E.coli O157:h7

Introduction

According to the Latin proverb, we are born between the urine and faeces.Thus from birth, we acquire the faecal flora of our mothers.

Over a century ago,Escherich described the bacteria that he isolated from the faeces of human neonates as Bacterium colicommune (Bettelheim,1986; Escherich,1988).He demonstrated that the organisms now known as Escherichia coli were present in the faeces and intestinal contents of humans and were considered as commensal organisms.

 Most E.coli strains are harmless commensals, however, some strains are pathogenic and cause diarrhoeal disease. E.coli strains that cause diarrhoeal illness are categorized into specific groups based on virulence properties, mechanisms of pathogenicity, clinical syndromes and distinct O: H serogroups. These categories include enteropathogenic E.coli strains (ETEC), enteroinvasive E.coli strains (EIEC), diffuse adhering E.coli strains (DAEC), enteroaggregative E.coli strains (EAggEC) and enterohaemorrhagic E.coli strains (EHEC).

 EHEC were first identified as human pathogens in 1982, when E.coli of serotype O 157:H7 was associated with two outbreaks of haemorrhagic colitis. All EHEC produce factors cytotoxic to African green monkey kidney (VERO) cells, which have been described as verotoxins (VTs).E.coli O157:H7 and many serotypes of E.coli have subsequently shown to produce VTs; hence they have named VT-producing E.coli (VTEC).

 E.coli O157:H7

 The first confirmed isolation of E.coli O157:H7 in the United States was in 1975 from a California woman with bloody diarrhoea.The first reported isolation of E.coli O157:H7 from cattle was from a less than 3 week old calf with colibacillosis in Argentina in 1977. The bacterium was first identified as a human pathogen in 1982, when it was associated with two food borne outbreaks of Hemorrhagic colitis.

 Since then O157 VTEC have been identified in many outbreaks and in sporadic cases of bloody diarrhoea in North America and Great Britain and a close association has been established between VTEC and haemorrhagic uremic syndrome (HUS).

 Characteristics of E.coli O157:H7

 Most strains of E.coli O157:H7 possess several characteristics uncommon to most other E.coli.

 i) Acid tolerance: Unlike most food borne pathogens, E.coli O157:H7 uniquely tolerant to acidic environments. Acid tolerance is a complex phenomenon, both growth phase dependant and inducible.E.coli cells in stationary phase of growth are substantially more acid tolerant than cells in the exponential phase. This increased tolerance is associated with expression of genes regulated by the rpoS sigma factor operon(Cheville et al.1996;Rowbury,1998; Small et al.1994) examined three mechanisms of acid resistance, that is,oxidative-arginine dependent and glutamate dependent, and found that all three contribute to the microorganisms overall acid tolerance. Induction of acid tolerance in E.coli can enhance its survival in acidic foods (Cheville et al, 1996; Layer et al, 1995).

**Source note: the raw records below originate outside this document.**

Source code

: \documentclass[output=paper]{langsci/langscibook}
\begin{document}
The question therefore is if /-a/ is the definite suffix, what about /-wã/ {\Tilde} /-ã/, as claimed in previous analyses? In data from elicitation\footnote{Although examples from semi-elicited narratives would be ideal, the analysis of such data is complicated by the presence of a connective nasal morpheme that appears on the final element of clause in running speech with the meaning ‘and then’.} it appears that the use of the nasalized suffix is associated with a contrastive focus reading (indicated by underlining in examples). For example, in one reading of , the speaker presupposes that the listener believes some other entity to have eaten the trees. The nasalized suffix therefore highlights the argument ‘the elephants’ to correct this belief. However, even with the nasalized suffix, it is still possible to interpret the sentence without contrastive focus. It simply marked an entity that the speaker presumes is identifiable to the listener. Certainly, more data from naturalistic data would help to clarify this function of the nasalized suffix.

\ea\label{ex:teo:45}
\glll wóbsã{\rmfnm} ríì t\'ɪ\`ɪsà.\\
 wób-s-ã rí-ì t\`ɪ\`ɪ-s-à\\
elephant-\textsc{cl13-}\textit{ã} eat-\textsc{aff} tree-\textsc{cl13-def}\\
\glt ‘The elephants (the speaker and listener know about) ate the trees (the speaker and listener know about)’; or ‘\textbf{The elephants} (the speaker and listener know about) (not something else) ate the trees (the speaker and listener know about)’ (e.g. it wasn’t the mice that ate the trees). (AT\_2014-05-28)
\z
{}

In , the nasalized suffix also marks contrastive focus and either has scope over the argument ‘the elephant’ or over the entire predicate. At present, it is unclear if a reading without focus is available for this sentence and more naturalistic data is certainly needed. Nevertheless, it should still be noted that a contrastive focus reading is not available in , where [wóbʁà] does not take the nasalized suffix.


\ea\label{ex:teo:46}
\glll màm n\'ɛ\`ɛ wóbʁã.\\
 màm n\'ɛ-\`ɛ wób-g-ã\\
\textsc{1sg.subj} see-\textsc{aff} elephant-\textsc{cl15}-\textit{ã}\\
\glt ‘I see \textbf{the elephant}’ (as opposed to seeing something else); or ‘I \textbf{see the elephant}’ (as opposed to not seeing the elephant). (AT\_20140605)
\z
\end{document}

 (ii) Antibiotic resistance: Sufficient evidence indicates that the bacterium is resistant to most antibiotics.

 (iii) Thermal inactivation: Studies on the thermal sensitivity of E.coli O157:H7 in ground beef have revealed that the pathogen has no unusual resistance to heat, with D values at 57.2°C,60°C, 62.8°C and 64.3°C of 270,45,24 and 9.6 s respectively. Pasteurization of milk(72°C,16.2s) has also been determined to be an effective treatment that will kill more than 104 E.coli O157:H7 cells per ml(D’Aoust et al,1988).Proper heating of foods of animal origin (63°C) is an important critical control point to ensure activation of E.coli O157:H7.

 (iv) Inability to grow well: It is important to note that many VTEC strains do not grow well at 44°C, if at all, above 44°C.The minimum growth temperature for E.coli O157:H7 under otherwise optimal condition is approximately 8 to 10°C (Buchanan&Bagi, 1994).

 (v) Inability to ferment sorbitol within 24 hours: Most but not all O157 VTEC strains do not ferment sorbitol.

 (vi) Inability to produce ß-glucoronidase: Most of the O157 VTEC strains will not hydrolyze 4-methyl umbelliferyl-D-glucoronide.

 (vii) Inability to produce gas and indole at 44°C: Hence such methods would probably fail to detect VTEC.

 (viii) Possession of an attaching and effacing (eae) gene: This property contributes to VTEC to establish its pathogenicity.

 (ix) Carriage of a 60-MDa plasmid: E.coli O157:H7 isolates associated with human illness harbour a plasmid (pO157) of approximately 60 MD and that contains DNA sequences common to plasmids present in other serotypes of VTEC isolated from patients with Haemorrhagic colitis. It was hypothesized that the plasmid is believed to play a role in the pathogenicity of disease, but its function is unclear.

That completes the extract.